> WHAT YOU NEED TO DO: Could you print each entry below verbatim while omitting the pictures?

> SUPPLIED RECORDS:
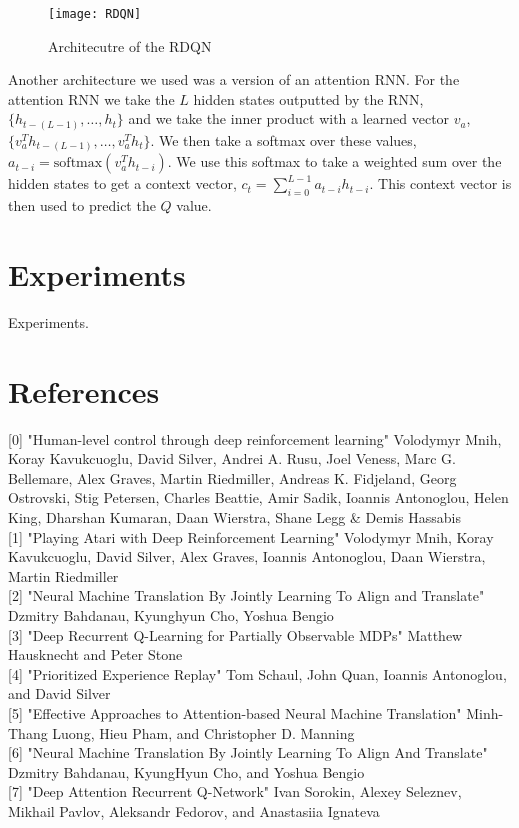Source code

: \documentclass{article}
\begin{document}
\begin{figure}[h]
    \centering
    \texttt{[image: RDQN]}
    \caption{Architecutre of the RDQN}
\end{figure}

Another architecture we used was a version of an attention RNN. For the attention
RNN we take the $L$ hidden states outputted by the RNN, $\{h_{t-(L-1)}, \dots, h_{t}\}$
and we take the inner product with a learned vector $v_a$, $\{v_a^Th_{t-(L-1)}, \dots,
v_a^Th_{t}\}$. We then take a softmax over these values, $a_{t-i} =
\text{softmax}(v_a^Th_{t-i})$. We use this softmax to take a weighted sum over
the hidden states to get a context vector, $c_t = \sum_{i=0}^{L-1}a_{t-i}h_{t-i}$.
This context vector is then used to predict the $Q$ value.

\section{Experiments}
Experiments.

\section*{References}
\small
[0] "Human-level control through deep reinforcement learning" Volodymyr Mnih, Koray Kavukcuoglu, David Silver, Andrei A. Rusu, Joel Veness, Marc G. Bellemare, Alex Graves, Martin Riedmiller, Andreas K. Fidjeland, Georg Ostrovski, Stig Petersen, Charles Beattie, Amir Sadik, Ioannis Antonoglou, Helen King, Dharshan Kumaran, Daan Wierstra, Shane Legg \& Demis Hassabis \\

[1] "Playing Atari with Deep Reinforcement Learning" Volodymyr Mnih, Koray Kavukcuoglu, David Silver, Alex Graves, Ioannis Antonoglou, Daan Wierstra, Martin Riedmiller \\

[2] "Neural Machine Translation By Jointly Learning To Align and Translate" Dzmitry Bahdanau, Kyunghyun Cho, Yoshua Bengio \\

[3] "Deep Recurrent Q-Learning for Partially Observable MDPs" Matthew Hausknecht and Peter Stone \\

[4] "Prioritized Experience Replay" Tom Schaul, John Quan, Ioannis Antonoglou, and David Silver \\

[5] "Effective Approaches to Attention-based Neural Machine Translation" Minh-Thang Luong, Hieu Pham, and Christopher D. Manning \\

[6] "Neural Machine Translation By Jointly Learning To Align And Translate" Dzmitry Bahdanau, KyungHyun Cho, and Yoshua Bengio \\

[7] "Deep Attention Recurrent Q-Network" Ivan Sorokin, Alexey Seleznev, Mikhail Pavlov, Aleksandr Fedorov, and Anastasiia Ignateva \\
\end{document}
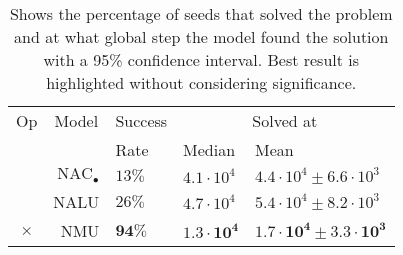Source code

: \begin{table}[!h]

\caption{\label{tab:very-simple-function-results}Shows the percentage of seeds that solved the problem and at what global step the model found the solution with a 95\% confidence interval. Best result is highlighted without considering significance.}
\centering
\begin{tabular}{crlll}
\toprule
\multicolumn{1}{c}{Op} & \multicolumn{1}{c}{Model} & \multicolumn{1}{c}{Success} & \multicolumn{2}{c}{Solved at} \\
\cmidrule(l{3pt}r{3pt}){1-1} \cmidrule(l{3pt}r{3pt}){2-2} \cmidrule(l{3pt}r{3pt}){3-3} \cmidrule(l{3pt}r{3pt}){4-5}
 &  & Rate & Median & Mean\\
\midrule
 & ${\mathrm{NAC}_\bullet}$ & $13\%$ & $4.1 \cdot 10^{4}$ & $4.4 \cdot 10^{4} \pm 6.6 \cdot 10^{3}$\\

 & NALU & $26\%$ & $4.7 \cdot 10^{4}$ & $5.4 \cdot 10^{4} \pm 8.2 \cdot 10^{3}$\\

\multirow{-3}{*}{\centering\arraybackslash $\bm{\times}$} & NMU & $\mathbf{94\%}$ & $\mathbf{1.3 \cdot 10^{4}}$ & $\mathbf{1.7 \cdot 10^{4} \pm 3.3 \cdot 10^{3}}$\\
\bottomrule
\end{tabular}
\end{table}
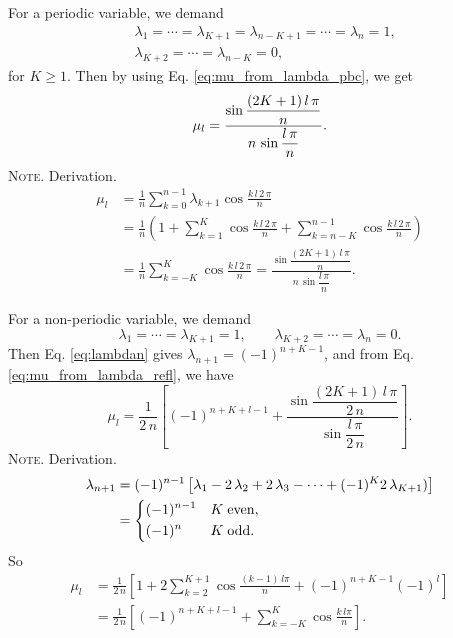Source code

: \documentclass[reprint, floatfix]{revtex4-1}
\newcommand{\note}[1]{{\color{DarkGreen}\footnotesize \textsc{Note.} #1}}
\begin{document}
For a periodic variable, we demand
%
$$
\begin{aligned}
&
\lambda_1 = \cdots = \lambda_{K+1}
= \lambda_{n-K+1} = \cdots = \lambda_n = 1,
\\
&
\lambda_{K+2} = \cdots = \lambda_{n-K} = 0,
\end{aligned}
$$
for $K \ge 1$.
%
Then by using
Eq. \eqref{eq:mu_from_lambda_pbc},
we get
\begin{equation}
  \mu_l
  =
  \frac{
    \sin
    \dfrac{ (2 K + 1) \, l \, \pi }
         {              n        }
  }
  {
    n \, \sin \dfrac{ l \, \pi } { n }
  }
  .
\notag
\end{equation}
\note{Derivation.
$$
\begin{aligned}
\mu_l
&=
\frac 1 n \sum_{k = 0}^{n-1} \lambda_{k+1} \cos \frac{ k \, l \, 2 \, \pi } { n }
\\
&=
\frac{1}{n}
\left(
  1 +
  \sum_{k=1}^K
  \cos \frac { k \, l \, 2 \, \pi } { n }
  +
  \sum_{k=n-K}^{n-1}
  \cos \frac { k \, l \, 2 \, \pi } { n }
\right)
\\
&=
\frac 1 n
\sum_{k=-K}^K
\cos \frac { k \, l \, 2 \, \pi } { n }
=
  \frac{
    \sin
    \dfrac{ (2 K + 1) \, l \, \pi }
         {              n        }
  }
  {
    n \, \sin \dfrac{ l \, \pi } { n }
  }
.
\end{aligned}
$$
}

For a non-periodic variable, we demand
$$
\lambda_1 = \cdots = \lambda_{K+1} = 1,
\qquad
\lambda_{K+2} = \cdots = \lambda_n = 0.
$$
Then Eq. \eqref{eq:lambdan} gives
$\lambda_{n+1} = (-1)^{n+K-1}$,
and from Eq. \eqref{eq:mu_from_lambda_refl},
we have
\begin{equation}
  \mu_l
  =
  \frac{1}{2 \, n}
  \left[
    (-1)^{n+K+l-1}
    +
    \frac{
      \sin
      \dfrac{ (2 K + 1) \, l \, \pi }
           {         2 \, n        }
    }
    {
      \sin \dfrac{ l \, \pi } { 2 \, n }
    }
  \right]
  .
\label{eq:mu_sinc_refl}
\end{equation}
\note{Derivation.
$$
\begin{aligned}
  \lambda_{n+1}
  &=
  (-1)^{n-1}
  \left[
    \lambda_1
    - 2 \, \lambda_2
    + 2 \, \lambda_3 - \cdots
    + (-1)^{K} 2 \, \lambda_{K+1})
  \right]
  \\
  &=
  \begin{dcases}
    (-1)^{n-1} & K \mathrm{\; even,} \\
    (-1)^n     & K \mathrm{\; odd.}
  \end{dcases}
\end{aligned}
$$
So
$$
\begin{aligned}
  \mu_l
  &=
  \frac{1}{2\,n}
  \left[
    1 +
    2 \sum_{k=2}^{K+1}
    \cos \frac { (k - 1) \, l \pi } { n }
    +
    (-1)^{n+K-1} (-1)^l
  \right]
  \\
  &=
  \frac{1}{2\,n}
  \left[
    (-1)^{n+K+l-1}
    +
    \sum_{k=-K}^{K}
    \cos \frac { k \, l \pi } { n }
  \right]
  .
\end{aligned}
$$
}%
\end{document}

> EXERCISE OUTPUT:
Source code

: \documentclass{article}
\begin{document}
\begin{figure}[h]
    \centering
    \texttt{[image: RDQN]}
    \caption{Architecutre of the RDQN}
\end{figure}

Another architecture we used was a version of an attention RNN. For the attention
RNN we take the $L$ hidden states outputted by the RNN, $\{h_{t-(L-1)}, \dots, h_{t}\}$
and we take the inner product with a learned vector $v_a$, $\{v_a^Th_{t-(L-1)}, \dots,
v_a^Th_{t}\}$. We then take a softmax over these values, $a_{t-i} =
\text{softmax}(v_a^Th_{t-i})$. We use this softmax to take a weighted sum over
the hidden states to get a context vector, $c_t = \sum_{i=0}^{L-1}a_{t-i}h_{t-i}$.
This context vector is then used to predict the $Q$ value.

\section{Experiments}
Experiments.

\section*{References}
\small
[0] "Human-level control through deep reinforcement learning" Volodymyr Mnih, Koray Kavukcuoglu, David Silver, Andrei A. Rusu, Joel Veness, Marc G. Bellemare, Alex Graves, Martin Riedmiller, Andreas K. Fidjeland, Georg Ostrovski, Stig Petersen, Charles Beattie, Amir Sadik, Ioannis Antonoglou, Helen King, Dharshan Kumaran, Daan Wierstra, Shane Legg \& Demis Hassabis \\

[1] "Playing Atari with Deep Reinforcement Learning" Volodymyr Mnih, Koray Kavukcuoglu, David Silver, Alex Graves, Ioannis Antonoglou, Daan Wierstra, Martin Riedmiller \\

[2] "Neural Machine Translation By Jointly Learning To Align and Translate" Dzmitry Bahdanau, Kyunghyun Cho, Yoshua Bengio \\

[3] "Deep Recurrent Q-Learning for Partially Observable MDPs" Matthew Hausknecht and Peter Stone \\

[4] "Prioritized Experience Replay" Tom Schaul, John Quan, Ioannis Antonoglou, and David Silver \\

[5] "Effective Approaches to Attention-based Neural Machine Translation" Minh-Thang Luong, Hieu Pham, and Christopher D. Manning \\

[6] "Neural Machine Translation By Jointly Learning To Align And Translate" Dzmitry Bahdanau, KyungHyun Cho, and Yoshua Bengio \\

[7] "Deep Attention Recurrent Q-Network" Ivan Sorokin, Alexey Seleznev, Mikhail Pavlov, Aleksandr Fedorov, and Anastasiia Ignateva \\
\end{document}
Source code

: \begin{table}[!h]

\caption{\label{tab:very-simple-function-results}Shows the percentage of seeds that solved the problem and at what global step the model found the solution with a 95\% confidence interval. Best result is highlighted without considering significance.}
\centering
\begin{tabular}{crlll}
\toprule
\multicolumn{1}{c}{Op} & \multicolumn{1}{c}{Model} & \multicolumn{1}{c}{Success} & \multicolumn{2}{c}{Solved at} \\
\cmidrule(l{3pt}r{3pt}){1-1} \cmidrule(l{3pt}r{3pt}){2-2} \cmidrule(l{3pt}r{3pt}){3-3} \cmidrule(l{3pt}r{3pt}){4-5}
 &  & Rate & Median & Mean\\
\midrule
 & ${\mathrm{NAC}_\bullet}$ & $13\%$ & $4.1 \cdot 10^{4}$ & $4.4 \cdot 10^{4} \pm 6.6 \cdot 10^{3}$\\

 & NALU & $26\%$ & $4.7 \cdot 10^{4}$ & $5.4 \cdot 10^{4} \pm 8.2 \cdot 10^{3}$\\

\multirow{-3}{*}{\centering\arraybackslash $\bm{\times}$} & NMU & $\mathbf{94\%}$ & $\mathbf{1.3 \cdot 10^{4}}$ & $\mathbf{1.7 \cdot 10^{4} \pm 3.3 \cdot 10^{3}}$\\
\bottomrule
\end{tabular}
\end{table}
Source code

: \documentclass[reprint, floatfix]{revtex4-1}
\newcommand{\note}[1]{{\color{DarkGreen}\footnotesize \textsc{Note.} #1}}
\begin{document}
For a periodic variable, we demand
%
$$
\begin{aligned}
&
\lambda_1 = \cdots = \lambda_{K+1}
= \lambda_{n-K+1} = \cdots = \lambda_n = 1,
\\
&
\lambda_{K+2} = \cdots = \lambda_{n-K} = 0,
\end{aligned}
$$
for $K \ge 1$.
%
Then by using
Eq. \eqref{eq:mu_from_lambda_pbc},
we get
\begin{equation}
  \mu_l
  =
  \frac{
    \sin
    \dfrac{ (2 K + 1) \, l \, \pi }
         {              n        }
  }
  {
    n \, \sin \dfrac{ l \, \pi } { n }
  }
  .
\notag
\end{equation}
\note{Derivation.
$$
\begin{aligned}
\mu_l
&=
\frac 1 n \sum_{k = 0}^{n-1} \lambda_{k+1} \cos \frac{ k \, l \, 2 \, \pi } { n }
\\
&=
\frac{1}{n}
\left(
  1 +
  \sum_{k=1}^K
  \cos \frac { k \, l \, 2 \, \pi } { n }
  +
  \sum_{k=n-K}^{n-1}
  \cos \frac { k \, l \, 2 \, \pi } { n }
\right)
\\
&=
\frac 1 n
\sum_{k=-K}^K
\cos \frac { k \, l \, 2 \, \pi } { n }
=
  \frac{
    \sin
    \dfrac{ (2 K + 1) \, l \, \pi }
         {              n        }
  }
  {
    n \, \sin \dfrac{ l \, \pi } { n }
  }
.
\end{aligned}
$$
}

For a non-periodic variable, we demand
$$
\lambda_1 = \cdots = \lambda_{K+1} = 1,
\qquad
\lambda_{K+2} = \cdots = \lambda_n = 0.
$$
Then Eq. \eqref{eq:lambdan} gives
$\lambda_{n+1} = (-1)^{n+K-1}$,
and from Eq. \eqref{eq:mu_from_lambda_refl},
we have
\begin{equation}
  \mu_l
  =
  \frac{1}{2 \, n}
  \left[
    (-1)^{n+K+l-1}
    +
    \frac{
      \sin
      \dfrac{ (2 K + 1) \, l \, \pi }
           {         2 \, n        }
    }
    {
      \sin \dfrac{ l \, \pi } { 2 \, n }
    }
  \right]
  .
\label{eq:mu_sinc_refl}
\end{equation}
\note{Derivation.
$$
\begin{aligned}
  \lambda_{n+1}
  &=
  (-1)^{n-1}
  \left[
    \lambda_1
    - 2 \, \lambda_2
    + 2 \, \lambda_3 - \cdots
    + (-1)^{K} 2 \, \lambda_{K+1})
  \right]
  \\
  &=
  \begin{dcases}
    (-1)^{n-1} & K \mathrm{\; even,} \\
    (-1)^n     & K \mathrm{\; odd.}
  \end{dcases}
\end{aligned}
$$
So
$$
\begin{aligned}
  \mu_l
  &=
  \frac{1}{2\,n}
  \left[
    1 +
    2 \sum_{k=2}^{K+1}
    \cos \frac { (k - 1) \, l \pi } { n }
    +
    (-1)^{n+K-1} (-1)^l
  \right]
  \\
  &=
  \frac{1}{2\,n}
  \left[
    (-1)^{n+K+l-1}
    +
    \sum_{k=-K}^{K}
    \cos \frac { k \, l \pi } { n }
  \right]
  .
\end{aligned}
$$
}%
\end{document}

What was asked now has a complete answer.